Exploring interactions between a human rhythmic jumper and an oscillating structure using experimental force–displacement analysis

Abstract

Human rhythmic jumping is known to induce significant vibrations of civil structures, such as grandstands and footbridges. This has been known to introduce maintenance and serviceability concerns. The dynamic interaction between rhythmic human jumping on an oscillating surface is extremely complex due to both non-smooth, loss of contact, nonlinearities and geometric frequency dependent nonlinearity of the legs. This makes it particularly difficult to successfully characterise. A timber beam was constructed and instrumented to investigate these human–structure dynamic interactions.
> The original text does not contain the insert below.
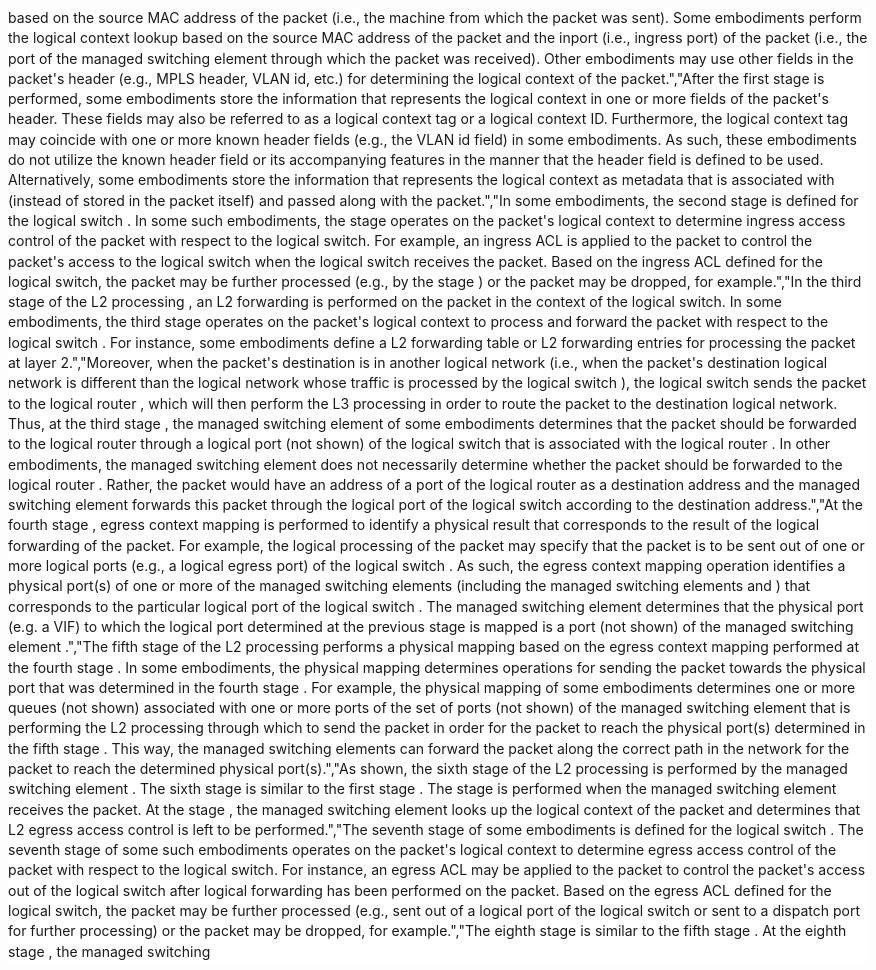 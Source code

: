 based on the source MAC address of the packet (i.e., the machine from which the packet was sent). Some embodiments perform the logical context lookup based on the source MAC address of the packet and the inport (i.e., ingress port) of the packet (i.e., the port of the managed switching element  through which the packet was received). Other embodiments may use other fields in the packet's header (e.g., MPLS header, VLAN id, etc.) for determining the logical context of the packet.","After the first stage  is performed, some embodiments store the information that represents the logical context in one or more fields of the packet's header. These fields may also be referred to as a logical context tag or a logical context ID. Furthermore, the logical context tag may coincide with one or more known header fields (e.g., the VLAN id field) in some embodiments. As such, these embodiments do not utilize the known header field or its accompanying features in the manner that the header field is defined to be used. Alternatively, some embodiments store the information that represents the logical context as metadata that is associated with (instead of stored in the packet itself) and passed along with the packet.","In some embodiments, the second stage  is defined for the logical switch . In some such embodiments, the stage  operates on the packet's logical context to determine ingress access control of the packet with respect to the logical switch. For example, an ingress ACL is applied to the packet to control the packet's access to the logical switch when the logical switch receives the packet. Based on the ingress ACL defined for the logical switch, the packet may be further processed (e.g., by the stage ) or the packet may be dropped, for example.","In the third stage  of the L2 processing , an L2 forwarding is performed on the packet in the context of the logical switch. In some embodiments, the third stage  operates on the packet's logical context to process and forward the packet with respect to the logical switch . For instance, some embodiments define a L2 forwarding table or L2 forwarding entries for processing the packet at layer 2.","Moreover, when the packet's destination is in another logical network (i.e., when the packet's destination logical network is different than the logical network whose traffic is processed by the logical switch ), the logical switch  sends the packet to the logical router , which will then perform the L3 processing  in order to route the packet to the destination logical network. Thus, at the third stage , the managed switching element  of some embodiments determines that the packet should be forwarded to the logical router  through a logical port (not shown) of the logical switch that is associated with the logical router . In other embodiments, the managed switching element  does not necessarily determine whether the packet should be forwarded to the logical router . Rather, the packet would have an address of a port of the logical router  as a destination address and the managed switching element  forwards this packet through the logical port of the logical switch according to the destination address.","At the fourth stage , egress context mapping is performed to identify a physical result that corresponds to the result of the logical forwarding of the packet. For example, the logical processing of the packet may specify that the packet is to be sent out of one or more logical ports (e.g., a logical egress port) of the logical switch . As such, the egress context mapping operation identifies a physical port(s) of one or more of the managed switching elements (including the managed switching elements  and ) that corresponds to the particular logical port of the logical switch . The managed switching element  determines that the physical port (e.g. a VIF) to which the logical port determined at the previous stage  is mapped is a port (not shown) of the managed switching element .","The fifth stage  of the L2 processing  performs a physical mapping based on the egress context mapping performed at the fourth stage . In some embodiments, the physical mapping determines operations for sending the packet towards the physical port that was determined in the fourth stage . For example, the physical mapping of some embodiments determines one or more queues (not shown) associated with one or more ports of the set of ports (not shown) of the managed switching element  that is performing the L2 processing  through which to send the packet in order for the packet to reach the physical port(s) determined in the fifth stage . This way, the managed switching elements can forward the packet along the correct path in the network for the packet to reach the determined physical port(s).","As shown, the sixth stage  of the L2 processing  is performed by the managed switching element . The sixth stage  is similar to the first stage . The stage  is performed when the managed switching element  receives the packet. At the stage , the managed switching element  looks up the logical context of the packet and determines that L2 egress access control is left to be performed.","The seventh stage  of some embodiments is defined for the logical switch . The seventh stage  of some such embodiments operates on the packet's logical context to determine egress access control of the packet with respect to the logical switch. For instance, an egress ACL may be applied to the packet to control the packet's access out of the logical switch  after logical forwarding has been performed on the packet. Based on the egress ACL defined for the logical switch, the packet may be further processed (e.g., sent out of a logical port of the logical switch or sent to a dispatch port for further processing) or the packet may be dropped, for example.","The eighth stage  is similar to the fifth stage . At the eighth stage , the managed switching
This was designed to simulate a cantilever tier of a grandstand, with similar natural frequency and damping ratio to the full-scale structure and with a similar mass ratio of a single human to the beam as for a crowd to the full-scale structure. Measurements of accelerations and displacements of both the jumper and beam, and of the contact force between them, were acquired. Testing was performed over a large range of prescribed jumping frequencies above and below the structure’s natural frequency. Force–displacement curves of each test subject, during the contact phase of rhythmic jumping, and their evolution over all jumping frequencies tested are studied. Least squares system identification was utilised to identify the apparent leg spring stiffness conceptualised as a piece-wise linear spring–mass model. The coefficients are observed to be highly sensitive to jumping frequency. Comparative analysis between rhythmic jumping on stationary and oscillating surfaces is performed to draw conclusions on the influence of surface configuration on a jumper’s mechanics. Important differences in jumping dynamics are observed indicating different nonlinear models are required to successfully characterise human rhythmic jumping for the two loading scenarios.